Go over the lines below, and when one contains the word "TypeScript", copy it.

:::::

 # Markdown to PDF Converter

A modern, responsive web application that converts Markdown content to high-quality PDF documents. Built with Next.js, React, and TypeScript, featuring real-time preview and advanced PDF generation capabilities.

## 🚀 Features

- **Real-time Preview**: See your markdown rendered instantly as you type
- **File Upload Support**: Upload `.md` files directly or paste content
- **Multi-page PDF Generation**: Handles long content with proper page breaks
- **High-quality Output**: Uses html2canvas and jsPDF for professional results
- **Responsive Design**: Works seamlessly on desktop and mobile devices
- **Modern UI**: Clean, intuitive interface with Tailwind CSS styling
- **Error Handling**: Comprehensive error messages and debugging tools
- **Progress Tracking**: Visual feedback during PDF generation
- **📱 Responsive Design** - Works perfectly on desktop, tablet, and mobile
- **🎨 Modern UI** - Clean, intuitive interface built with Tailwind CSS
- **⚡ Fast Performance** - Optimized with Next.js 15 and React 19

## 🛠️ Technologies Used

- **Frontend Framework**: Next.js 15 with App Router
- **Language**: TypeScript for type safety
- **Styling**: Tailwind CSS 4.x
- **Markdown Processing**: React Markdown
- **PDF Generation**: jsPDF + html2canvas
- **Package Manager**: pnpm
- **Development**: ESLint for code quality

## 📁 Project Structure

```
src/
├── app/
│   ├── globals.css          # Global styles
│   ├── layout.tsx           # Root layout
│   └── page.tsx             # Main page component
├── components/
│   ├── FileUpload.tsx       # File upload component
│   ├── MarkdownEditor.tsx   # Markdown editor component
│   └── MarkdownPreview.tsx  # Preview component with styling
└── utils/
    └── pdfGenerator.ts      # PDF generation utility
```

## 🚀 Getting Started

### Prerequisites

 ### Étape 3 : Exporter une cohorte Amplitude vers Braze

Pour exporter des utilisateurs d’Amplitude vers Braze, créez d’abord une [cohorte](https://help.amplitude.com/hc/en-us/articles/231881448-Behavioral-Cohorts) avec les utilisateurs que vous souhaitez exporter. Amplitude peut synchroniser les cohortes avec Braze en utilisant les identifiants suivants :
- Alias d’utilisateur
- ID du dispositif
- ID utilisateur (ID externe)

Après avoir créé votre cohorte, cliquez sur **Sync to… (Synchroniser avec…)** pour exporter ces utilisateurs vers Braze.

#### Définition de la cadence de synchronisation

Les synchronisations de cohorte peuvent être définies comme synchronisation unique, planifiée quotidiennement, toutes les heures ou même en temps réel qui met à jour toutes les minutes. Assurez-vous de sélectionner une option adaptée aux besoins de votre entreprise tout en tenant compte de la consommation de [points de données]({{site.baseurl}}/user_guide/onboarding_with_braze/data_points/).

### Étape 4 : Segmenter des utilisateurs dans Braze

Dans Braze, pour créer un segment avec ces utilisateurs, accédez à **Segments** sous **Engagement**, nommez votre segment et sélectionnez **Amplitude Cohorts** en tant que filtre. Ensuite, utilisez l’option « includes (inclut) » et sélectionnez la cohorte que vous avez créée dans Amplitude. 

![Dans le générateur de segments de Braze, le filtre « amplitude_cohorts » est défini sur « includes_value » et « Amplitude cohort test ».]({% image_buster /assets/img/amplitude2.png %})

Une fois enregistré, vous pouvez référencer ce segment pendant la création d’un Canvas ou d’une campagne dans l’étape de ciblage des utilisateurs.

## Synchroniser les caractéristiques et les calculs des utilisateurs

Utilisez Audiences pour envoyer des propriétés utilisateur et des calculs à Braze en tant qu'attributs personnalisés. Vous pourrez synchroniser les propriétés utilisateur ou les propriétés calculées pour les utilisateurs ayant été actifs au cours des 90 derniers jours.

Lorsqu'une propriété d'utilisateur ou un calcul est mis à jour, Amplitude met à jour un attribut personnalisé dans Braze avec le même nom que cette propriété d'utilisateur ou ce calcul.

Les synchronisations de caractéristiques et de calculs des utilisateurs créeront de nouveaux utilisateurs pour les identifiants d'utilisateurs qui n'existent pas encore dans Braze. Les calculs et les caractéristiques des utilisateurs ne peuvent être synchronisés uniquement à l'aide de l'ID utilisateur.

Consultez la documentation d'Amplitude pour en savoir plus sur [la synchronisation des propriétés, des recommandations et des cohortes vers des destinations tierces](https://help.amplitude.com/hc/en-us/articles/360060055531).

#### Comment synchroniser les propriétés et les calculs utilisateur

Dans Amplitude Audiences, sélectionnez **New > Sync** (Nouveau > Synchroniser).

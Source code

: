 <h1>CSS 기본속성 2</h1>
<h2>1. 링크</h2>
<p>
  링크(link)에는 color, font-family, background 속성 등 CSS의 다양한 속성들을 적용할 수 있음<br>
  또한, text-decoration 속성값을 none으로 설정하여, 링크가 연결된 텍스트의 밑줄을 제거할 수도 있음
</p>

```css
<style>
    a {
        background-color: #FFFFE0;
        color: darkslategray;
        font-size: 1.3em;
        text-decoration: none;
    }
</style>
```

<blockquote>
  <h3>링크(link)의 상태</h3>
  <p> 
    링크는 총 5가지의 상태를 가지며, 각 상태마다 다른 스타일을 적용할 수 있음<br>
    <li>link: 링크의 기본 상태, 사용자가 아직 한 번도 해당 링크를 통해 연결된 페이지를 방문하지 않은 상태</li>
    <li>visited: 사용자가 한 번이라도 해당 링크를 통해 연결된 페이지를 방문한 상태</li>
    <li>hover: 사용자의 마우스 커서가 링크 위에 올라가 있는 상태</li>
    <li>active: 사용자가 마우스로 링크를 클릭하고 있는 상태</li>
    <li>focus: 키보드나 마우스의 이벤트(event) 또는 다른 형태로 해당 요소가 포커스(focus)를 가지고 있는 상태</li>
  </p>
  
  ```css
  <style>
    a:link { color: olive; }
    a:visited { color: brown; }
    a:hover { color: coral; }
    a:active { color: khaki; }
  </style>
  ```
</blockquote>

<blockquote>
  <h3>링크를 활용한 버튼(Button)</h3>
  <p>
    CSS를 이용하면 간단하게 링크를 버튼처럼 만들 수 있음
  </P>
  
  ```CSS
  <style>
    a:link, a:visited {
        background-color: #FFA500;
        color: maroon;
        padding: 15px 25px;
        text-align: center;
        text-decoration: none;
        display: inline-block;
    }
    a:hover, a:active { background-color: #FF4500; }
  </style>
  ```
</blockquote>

:::::

* _RESPONSE TO THE TASK_:
A modern, responsive web application that converts Markdown content to high-quality PDF documents. Built with Next.js, React, and TypeScript, featuring real-time preview and advanced PDF generation capabilities.
- **Language**: TypeScript for type safety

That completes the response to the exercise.